Modification of proteins with ubiquitin and ubiquitin-like molecules is involved in the regulation of almost every biological process. Historically, each conjugation pathway has its unique set of E1, E2 and E3 enzymes that lead to activation and conjugation of their cognate molecules. Here, we present the unexpected finding that under stress conditions, the ubiquitin E1 enzyme Ube1 mediates conjugation of the ubiquitin-like molecule NEDD8. Inhibition of the 26S proteasome, heat shock and oxidative stress cause a global increase in NEDDylation. Surprisingly, this does not depend on the NEDD8 E1-activating enzyme, but rather on Ube1. A common event in the tested stress conditions is the depletion of "free" ubiquitin.
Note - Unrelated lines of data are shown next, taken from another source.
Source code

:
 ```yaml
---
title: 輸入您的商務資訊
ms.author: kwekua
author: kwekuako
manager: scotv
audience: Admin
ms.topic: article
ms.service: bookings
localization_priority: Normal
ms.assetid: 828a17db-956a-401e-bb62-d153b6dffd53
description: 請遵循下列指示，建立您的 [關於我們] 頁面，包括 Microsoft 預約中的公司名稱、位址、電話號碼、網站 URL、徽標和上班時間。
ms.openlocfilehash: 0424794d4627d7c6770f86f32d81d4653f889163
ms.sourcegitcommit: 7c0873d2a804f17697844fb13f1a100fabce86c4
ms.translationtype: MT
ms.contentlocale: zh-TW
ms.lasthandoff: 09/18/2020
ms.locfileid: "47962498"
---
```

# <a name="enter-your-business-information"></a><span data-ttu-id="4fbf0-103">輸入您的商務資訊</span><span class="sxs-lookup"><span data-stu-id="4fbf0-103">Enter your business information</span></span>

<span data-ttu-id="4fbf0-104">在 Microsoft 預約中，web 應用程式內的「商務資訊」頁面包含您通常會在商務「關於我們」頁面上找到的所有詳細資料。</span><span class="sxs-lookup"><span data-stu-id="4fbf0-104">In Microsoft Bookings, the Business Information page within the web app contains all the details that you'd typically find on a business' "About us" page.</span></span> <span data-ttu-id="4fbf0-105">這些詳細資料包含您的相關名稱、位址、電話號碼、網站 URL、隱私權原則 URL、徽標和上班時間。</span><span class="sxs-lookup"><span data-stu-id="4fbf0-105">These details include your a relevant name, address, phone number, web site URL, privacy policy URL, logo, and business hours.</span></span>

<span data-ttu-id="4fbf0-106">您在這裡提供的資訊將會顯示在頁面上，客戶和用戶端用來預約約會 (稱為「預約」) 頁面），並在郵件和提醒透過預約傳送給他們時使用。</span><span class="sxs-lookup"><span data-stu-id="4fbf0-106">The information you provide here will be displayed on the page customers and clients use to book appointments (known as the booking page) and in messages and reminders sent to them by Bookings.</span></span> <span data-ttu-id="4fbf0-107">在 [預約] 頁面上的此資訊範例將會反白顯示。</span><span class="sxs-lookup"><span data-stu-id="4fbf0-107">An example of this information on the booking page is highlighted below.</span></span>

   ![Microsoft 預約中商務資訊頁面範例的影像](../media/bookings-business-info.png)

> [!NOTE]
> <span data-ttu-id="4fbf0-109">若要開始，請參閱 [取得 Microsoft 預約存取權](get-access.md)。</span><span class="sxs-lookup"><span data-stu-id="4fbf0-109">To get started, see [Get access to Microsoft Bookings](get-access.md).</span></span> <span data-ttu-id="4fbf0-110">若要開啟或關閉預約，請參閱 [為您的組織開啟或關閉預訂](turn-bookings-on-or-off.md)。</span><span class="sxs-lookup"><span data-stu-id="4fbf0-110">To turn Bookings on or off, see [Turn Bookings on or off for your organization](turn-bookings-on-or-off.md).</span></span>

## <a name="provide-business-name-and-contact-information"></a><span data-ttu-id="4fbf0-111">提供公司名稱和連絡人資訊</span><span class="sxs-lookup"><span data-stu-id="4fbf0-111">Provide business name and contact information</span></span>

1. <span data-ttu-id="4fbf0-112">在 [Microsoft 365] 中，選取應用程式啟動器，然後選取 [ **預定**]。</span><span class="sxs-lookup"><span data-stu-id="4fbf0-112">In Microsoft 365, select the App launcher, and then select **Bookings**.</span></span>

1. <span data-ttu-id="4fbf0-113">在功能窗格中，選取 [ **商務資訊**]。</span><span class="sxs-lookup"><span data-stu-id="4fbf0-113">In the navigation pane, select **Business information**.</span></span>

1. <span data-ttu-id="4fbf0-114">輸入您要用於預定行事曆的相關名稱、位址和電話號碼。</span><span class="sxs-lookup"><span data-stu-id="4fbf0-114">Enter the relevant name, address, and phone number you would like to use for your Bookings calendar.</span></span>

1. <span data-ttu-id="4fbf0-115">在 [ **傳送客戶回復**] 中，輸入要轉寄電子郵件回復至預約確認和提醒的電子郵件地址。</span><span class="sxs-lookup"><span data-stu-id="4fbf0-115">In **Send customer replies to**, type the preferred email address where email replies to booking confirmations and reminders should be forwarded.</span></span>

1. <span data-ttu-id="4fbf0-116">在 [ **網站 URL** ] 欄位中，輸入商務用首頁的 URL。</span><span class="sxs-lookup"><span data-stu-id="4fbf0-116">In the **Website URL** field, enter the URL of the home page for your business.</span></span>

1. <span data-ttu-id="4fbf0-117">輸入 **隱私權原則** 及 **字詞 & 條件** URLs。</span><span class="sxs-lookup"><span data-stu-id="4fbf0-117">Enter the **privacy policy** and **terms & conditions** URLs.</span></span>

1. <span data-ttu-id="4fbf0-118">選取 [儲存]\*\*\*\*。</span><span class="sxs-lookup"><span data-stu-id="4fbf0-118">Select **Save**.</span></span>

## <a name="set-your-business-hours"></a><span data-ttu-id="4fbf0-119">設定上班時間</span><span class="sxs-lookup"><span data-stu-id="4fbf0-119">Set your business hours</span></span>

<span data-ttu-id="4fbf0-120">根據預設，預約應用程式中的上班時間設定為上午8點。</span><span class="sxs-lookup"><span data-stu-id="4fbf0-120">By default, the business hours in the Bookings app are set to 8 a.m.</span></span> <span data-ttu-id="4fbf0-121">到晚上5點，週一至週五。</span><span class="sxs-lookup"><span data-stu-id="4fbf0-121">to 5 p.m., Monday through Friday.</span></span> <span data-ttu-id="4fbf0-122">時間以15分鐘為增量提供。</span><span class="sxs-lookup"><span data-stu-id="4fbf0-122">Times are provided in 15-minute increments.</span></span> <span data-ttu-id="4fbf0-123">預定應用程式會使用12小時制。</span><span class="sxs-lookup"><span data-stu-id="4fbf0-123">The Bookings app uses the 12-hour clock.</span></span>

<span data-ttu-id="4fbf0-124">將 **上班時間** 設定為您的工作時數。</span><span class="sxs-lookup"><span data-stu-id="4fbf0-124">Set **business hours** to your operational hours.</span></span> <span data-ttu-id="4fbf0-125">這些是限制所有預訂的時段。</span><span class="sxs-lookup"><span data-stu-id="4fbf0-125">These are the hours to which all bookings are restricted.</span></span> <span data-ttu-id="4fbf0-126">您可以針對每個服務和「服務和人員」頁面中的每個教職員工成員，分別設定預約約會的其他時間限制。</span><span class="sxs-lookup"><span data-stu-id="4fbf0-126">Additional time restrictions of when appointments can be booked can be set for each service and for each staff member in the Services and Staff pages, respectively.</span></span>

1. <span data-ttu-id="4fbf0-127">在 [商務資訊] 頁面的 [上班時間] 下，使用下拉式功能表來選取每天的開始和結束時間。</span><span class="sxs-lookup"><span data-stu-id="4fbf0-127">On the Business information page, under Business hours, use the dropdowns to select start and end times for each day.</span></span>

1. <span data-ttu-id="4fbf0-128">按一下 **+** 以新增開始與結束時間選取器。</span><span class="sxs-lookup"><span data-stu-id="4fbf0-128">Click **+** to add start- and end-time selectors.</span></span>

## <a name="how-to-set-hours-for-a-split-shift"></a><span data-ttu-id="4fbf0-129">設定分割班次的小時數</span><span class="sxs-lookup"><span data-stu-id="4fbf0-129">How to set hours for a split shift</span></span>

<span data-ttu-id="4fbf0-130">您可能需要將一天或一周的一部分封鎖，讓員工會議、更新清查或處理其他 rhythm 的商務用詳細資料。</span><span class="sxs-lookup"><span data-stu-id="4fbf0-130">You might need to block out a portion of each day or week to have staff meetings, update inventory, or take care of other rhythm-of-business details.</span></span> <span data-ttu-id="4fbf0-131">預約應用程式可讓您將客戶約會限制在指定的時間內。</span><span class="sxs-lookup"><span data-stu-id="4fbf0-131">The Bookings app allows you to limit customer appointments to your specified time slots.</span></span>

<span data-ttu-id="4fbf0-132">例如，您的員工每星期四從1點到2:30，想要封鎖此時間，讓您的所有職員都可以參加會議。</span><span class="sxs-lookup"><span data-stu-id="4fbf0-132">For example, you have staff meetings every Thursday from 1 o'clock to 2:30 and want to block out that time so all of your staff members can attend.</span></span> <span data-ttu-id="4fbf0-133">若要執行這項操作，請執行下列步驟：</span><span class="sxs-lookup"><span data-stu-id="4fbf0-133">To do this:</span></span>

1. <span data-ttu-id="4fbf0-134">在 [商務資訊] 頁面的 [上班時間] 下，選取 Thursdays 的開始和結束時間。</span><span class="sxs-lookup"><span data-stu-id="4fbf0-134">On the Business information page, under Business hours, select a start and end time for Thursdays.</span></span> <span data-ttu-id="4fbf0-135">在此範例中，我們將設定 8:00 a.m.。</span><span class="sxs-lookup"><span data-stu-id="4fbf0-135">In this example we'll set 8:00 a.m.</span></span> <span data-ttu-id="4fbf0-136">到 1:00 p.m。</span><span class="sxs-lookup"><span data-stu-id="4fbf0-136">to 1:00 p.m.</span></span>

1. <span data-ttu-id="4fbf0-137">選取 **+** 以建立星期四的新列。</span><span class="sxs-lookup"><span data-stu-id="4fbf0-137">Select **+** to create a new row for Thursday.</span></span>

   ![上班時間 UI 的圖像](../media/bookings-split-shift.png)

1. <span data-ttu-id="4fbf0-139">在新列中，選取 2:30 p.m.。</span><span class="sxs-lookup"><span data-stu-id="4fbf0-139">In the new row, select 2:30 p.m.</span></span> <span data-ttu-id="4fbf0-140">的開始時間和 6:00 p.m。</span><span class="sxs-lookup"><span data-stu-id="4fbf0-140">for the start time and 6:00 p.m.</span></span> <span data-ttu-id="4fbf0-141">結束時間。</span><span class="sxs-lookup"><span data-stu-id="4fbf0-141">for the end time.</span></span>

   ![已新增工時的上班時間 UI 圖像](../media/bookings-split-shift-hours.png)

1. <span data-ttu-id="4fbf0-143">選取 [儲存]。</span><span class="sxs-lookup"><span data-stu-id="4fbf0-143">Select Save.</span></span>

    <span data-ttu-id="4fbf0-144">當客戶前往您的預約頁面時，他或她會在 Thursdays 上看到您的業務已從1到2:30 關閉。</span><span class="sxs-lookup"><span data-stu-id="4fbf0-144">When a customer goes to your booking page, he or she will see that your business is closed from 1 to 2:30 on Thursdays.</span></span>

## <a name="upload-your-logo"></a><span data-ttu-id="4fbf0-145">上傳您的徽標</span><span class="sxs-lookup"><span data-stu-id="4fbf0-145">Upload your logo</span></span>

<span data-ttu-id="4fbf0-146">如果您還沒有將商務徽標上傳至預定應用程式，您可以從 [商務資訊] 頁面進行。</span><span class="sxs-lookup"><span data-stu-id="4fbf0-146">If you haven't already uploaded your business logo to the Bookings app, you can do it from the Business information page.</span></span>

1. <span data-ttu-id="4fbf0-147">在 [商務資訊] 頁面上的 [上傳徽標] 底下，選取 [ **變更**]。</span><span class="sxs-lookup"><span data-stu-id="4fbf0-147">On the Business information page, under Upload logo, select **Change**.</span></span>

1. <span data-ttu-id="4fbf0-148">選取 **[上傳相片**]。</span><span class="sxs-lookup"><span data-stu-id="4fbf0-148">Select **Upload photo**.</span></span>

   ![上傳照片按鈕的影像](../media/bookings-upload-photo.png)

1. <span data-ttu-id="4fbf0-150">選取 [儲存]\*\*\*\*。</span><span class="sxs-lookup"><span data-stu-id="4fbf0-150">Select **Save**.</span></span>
A decrease in "free" ubiquitin levels in the absence of additional stress is sufficient to stimulate NEDDylation through Ube1. Further analysis on the NEDD8 proteome shows that the modified NEDDylated proteins are simultaneously ubiquitinated. Mass spectrometry on the complex proteome under stress reveals the existence of mixed chains between NEDD8 and ubiquitin. We further show that NEDDylation of the p53 tumor suppressor upon stress is mediated mainly through Ube1. Our studies reveal an unprecedented interplay between NEDD8 and ubiquitin pathways operating in diverse cellular stress conditions.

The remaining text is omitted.